What does "Memory allocated at compile time" really mean?

In programming languages like C and C++, people often refer to static and dynamic memory allocation. I understand the concept but the phrase "All memory was allocated (reserved) during compile time" always confuses me.
Compilation, as I understand it, converts high level C/C++ code to machine language and outputs an executable file. How is memory "allocated" in a compiled file ? Isn't memory always allocated in the RAM with all the virtual memory management stuff ?
Isn't memory allocation by definition a runtime concept ?
If I make a 1KB statically allocated variable in my C/C++ code, will that increase the size of the executable by the same amount ?
This is one of the pages where the phrase is used under the heading "Static allocation".

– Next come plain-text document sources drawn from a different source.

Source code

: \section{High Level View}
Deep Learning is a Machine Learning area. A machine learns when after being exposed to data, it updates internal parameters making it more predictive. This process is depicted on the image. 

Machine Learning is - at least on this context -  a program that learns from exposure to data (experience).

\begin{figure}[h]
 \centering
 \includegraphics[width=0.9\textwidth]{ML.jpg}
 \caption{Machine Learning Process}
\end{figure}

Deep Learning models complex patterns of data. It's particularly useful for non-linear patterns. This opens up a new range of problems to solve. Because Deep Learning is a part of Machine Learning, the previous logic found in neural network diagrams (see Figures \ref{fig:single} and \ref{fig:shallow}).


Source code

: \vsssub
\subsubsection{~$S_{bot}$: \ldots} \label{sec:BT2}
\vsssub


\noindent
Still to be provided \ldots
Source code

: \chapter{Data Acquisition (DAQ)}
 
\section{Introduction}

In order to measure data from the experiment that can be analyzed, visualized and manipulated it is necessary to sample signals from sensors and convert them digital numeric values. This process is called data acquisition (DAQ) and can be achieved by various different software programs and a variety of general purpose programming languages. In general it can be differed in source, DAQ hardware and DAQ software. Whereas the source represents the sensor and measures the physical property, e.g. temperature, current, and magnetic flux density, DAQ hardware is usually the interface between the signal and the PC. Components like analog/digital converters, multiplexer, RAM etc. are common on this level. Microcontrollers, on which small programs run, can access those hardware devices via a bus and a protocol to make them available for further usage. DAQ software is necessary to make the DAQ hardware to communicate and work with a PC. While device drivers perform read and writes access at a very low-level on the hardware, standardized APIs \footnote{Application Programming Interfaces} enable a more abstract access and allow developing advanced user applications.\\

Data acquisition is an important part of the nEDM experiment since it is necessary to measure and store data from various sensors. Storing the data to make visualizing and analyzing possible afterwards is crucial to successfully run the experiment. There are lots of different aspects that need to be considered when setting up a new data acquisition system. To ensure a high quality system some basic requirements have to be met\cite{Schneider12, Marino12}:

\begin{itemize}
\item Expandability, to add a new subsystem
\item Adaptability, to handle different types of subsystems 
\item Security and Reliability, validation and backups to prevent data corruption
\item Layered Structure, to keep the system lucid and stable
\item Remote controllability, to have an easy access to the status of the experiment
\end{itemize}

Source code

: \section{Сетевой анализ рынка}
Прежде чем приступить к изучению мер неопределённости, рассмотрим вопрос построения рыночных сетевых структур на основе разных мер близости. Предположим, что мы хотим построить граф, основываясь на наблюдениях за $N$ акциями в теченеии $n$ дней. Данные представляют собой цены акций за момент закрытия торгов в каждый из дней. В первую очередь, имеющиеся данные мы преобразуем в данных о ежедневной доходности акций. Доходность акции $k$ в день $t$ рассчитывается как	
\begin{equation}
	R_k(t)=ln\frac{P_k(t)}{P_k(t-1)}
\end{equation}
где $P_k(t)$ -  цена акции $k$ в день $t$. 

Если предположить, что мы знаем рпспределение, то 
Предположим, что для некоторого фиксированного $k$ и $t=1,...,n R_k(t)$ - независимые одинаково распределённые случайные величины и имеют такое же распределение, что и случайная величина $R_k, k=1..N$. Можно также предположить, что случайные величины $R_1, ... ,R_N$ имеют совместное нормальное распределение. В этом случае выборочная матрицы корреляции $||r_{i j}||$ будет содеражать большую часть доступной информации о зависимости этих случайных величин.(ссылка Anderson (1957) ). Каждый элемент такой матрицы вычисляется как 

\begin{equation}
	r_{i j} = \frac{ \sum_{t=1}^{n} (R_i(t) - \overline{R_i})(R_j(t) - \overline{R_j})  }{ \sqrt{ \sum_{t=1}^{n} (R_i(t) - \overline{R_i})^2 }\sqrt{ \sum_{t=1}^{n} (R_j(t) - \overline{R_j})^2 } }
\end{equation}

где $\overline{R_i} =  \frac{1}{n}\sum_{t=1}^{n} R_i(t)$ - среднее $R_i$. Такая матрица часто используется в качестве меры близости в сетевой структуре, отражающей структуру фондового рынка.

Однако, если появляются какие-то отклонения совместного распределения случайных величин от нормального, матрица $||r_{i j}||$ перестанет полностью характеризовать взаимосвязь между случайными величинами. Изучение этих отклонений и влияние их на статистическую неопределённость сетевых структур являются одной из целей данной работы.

Back To Basics: Memory allocation, a walk down the history
Memory allocated at compile-time means the compiler resolves at compile-time where certain things will be allocated inside the process memory map.
For example, consider a global array:
int array[100];
The compiler knows at compile-time the size of the array and the size of an int, so it knows the entire size of the array at compile-time. Also a global variable has static storage duration by default: it is allocated in the static memory area of the process memory space (.data/.bss section). Given that information, the compiler decides during compilation in what address of that static memory area the array will be.

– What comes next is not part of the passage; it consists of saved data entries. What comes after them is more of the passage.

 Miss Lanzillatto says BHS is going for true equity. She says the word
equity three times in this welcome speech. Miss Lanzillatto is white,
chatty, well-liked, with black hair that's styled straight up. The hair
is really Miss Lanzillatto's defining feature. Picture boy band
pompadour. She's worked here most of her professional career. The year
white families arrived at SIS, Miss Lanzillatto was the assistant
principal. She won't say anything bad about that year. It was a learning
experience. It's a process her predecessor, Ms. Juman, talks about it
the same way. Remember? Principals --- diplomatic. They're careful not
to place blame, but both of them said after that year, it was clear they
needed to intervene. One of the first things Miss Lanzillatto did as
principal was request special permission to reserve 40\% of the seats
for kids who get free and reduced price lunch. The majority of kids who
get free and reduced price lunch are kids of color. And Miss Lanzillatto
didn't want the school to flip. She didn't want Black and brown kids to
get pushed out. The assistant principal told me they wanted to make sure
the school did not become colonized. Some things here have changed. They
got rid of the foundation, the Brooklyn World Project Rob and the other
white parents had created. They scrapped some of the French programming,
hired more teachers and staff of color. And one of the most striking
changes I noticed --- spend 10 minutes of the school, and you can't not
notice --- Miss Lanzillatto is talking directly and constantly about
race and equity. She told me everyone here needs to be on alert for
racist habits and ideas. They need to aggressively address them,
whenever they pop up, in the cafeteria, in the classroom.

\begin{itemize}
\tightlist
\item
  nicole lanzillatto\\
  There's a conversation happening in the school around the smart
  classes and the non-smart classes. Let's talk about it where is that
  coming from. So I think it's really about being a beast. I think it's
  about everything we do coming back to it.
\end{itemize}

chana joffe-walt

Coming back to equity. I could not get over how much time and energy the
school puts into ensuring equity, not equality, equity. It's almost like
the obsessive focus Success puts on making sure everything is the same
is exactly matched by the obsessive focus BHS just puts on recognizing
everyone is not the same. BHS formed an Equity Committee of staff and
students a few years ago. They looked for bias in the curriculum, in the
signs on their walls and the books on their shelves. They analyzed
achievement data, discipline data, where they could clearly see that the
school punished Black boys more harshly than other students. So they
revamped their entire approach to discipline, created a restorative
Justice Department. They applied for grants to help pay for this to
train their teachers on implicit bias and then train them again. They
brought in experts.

Of course that memory addresses are virtual addresses. The program assumes that it has its own entire memory space (From 0x00000000 to 0xFFFFFFFF for example). That's why the compiler could do assumptions like "Okay, the array will be at address 0x00A33211". At runtime that addresses are translated to real/hardware addresses by the MMU and OS.
Value initialized static storage things are a bit different. For example:
int array[] = { 1 , 2 , 3 , 4 };
In our first example, the compiler only decided where the array will be allocated, storing that information in the executable.
In the case of value-initialized things, the compiler also injects the initial value of the array into the executable, and adds code which tells the program loader that after the array allocation at program start, the array should be filled with these values.
Here are two examples of the assembly generated by the compiler (GCC4.8.1 with x86 target):
C++ code:
int a[4];
int b[] = { 1 , 2 , 3 , 4 };
int main()
{}
Output assembly:
a:
.zero 16
b:
.long 1
.long 2
.long 3
.long 4
main:
pushq %rbp
movq %rsp, %rbp
movl $0, %eax
popq %rbp
ret
As you can see, the values are directly injected into the assembly. In the array a, the compiler generates a zero initialization of 16 bytes, because the Standard says that static stored things should be initialized to zero by default:
8.5.9 (Initializers) [Note]:
Every object of static storage duration is zero-initialized at
program startup before any other initial- ization takes place. In some
cases, additional initialization is done later.
I always suggest people to disassembly their code to see what the compiler really does with the C++ code. This applies from storage classes/duration (like this question) to advanced compiler optimizations. You could instruct your compiler to generate the assembly, but there are wonderful tools to do this on the Internet in a friendly manner. My favourite is GCC Explorer.
Memory allocated at compile time simply means there will be no further allocation at run time -- no calls to malloc, new, or other dynamic allocation methods. You'll have a fixed amount of memory usage even if you don't need all of that memory all of the time.
Isn't memory allocation by definition a runtime concept?
The memory is not in use prior to run time, but immediately prior to execution starting its allocation is handled by the system.
If I make a 1KB statically allocated variable in my C/C++ code, will that increase the size of the executable by the same amount?
Simply declaring the static will not increase the size of your executable more than a few bytes. Declaring it with an initial value that is non-zero will (in order to hold that initial value). Rather, the linker simply adds this 1KB amount to the memory requirement that the system's loader creates for you immediately prior to execution.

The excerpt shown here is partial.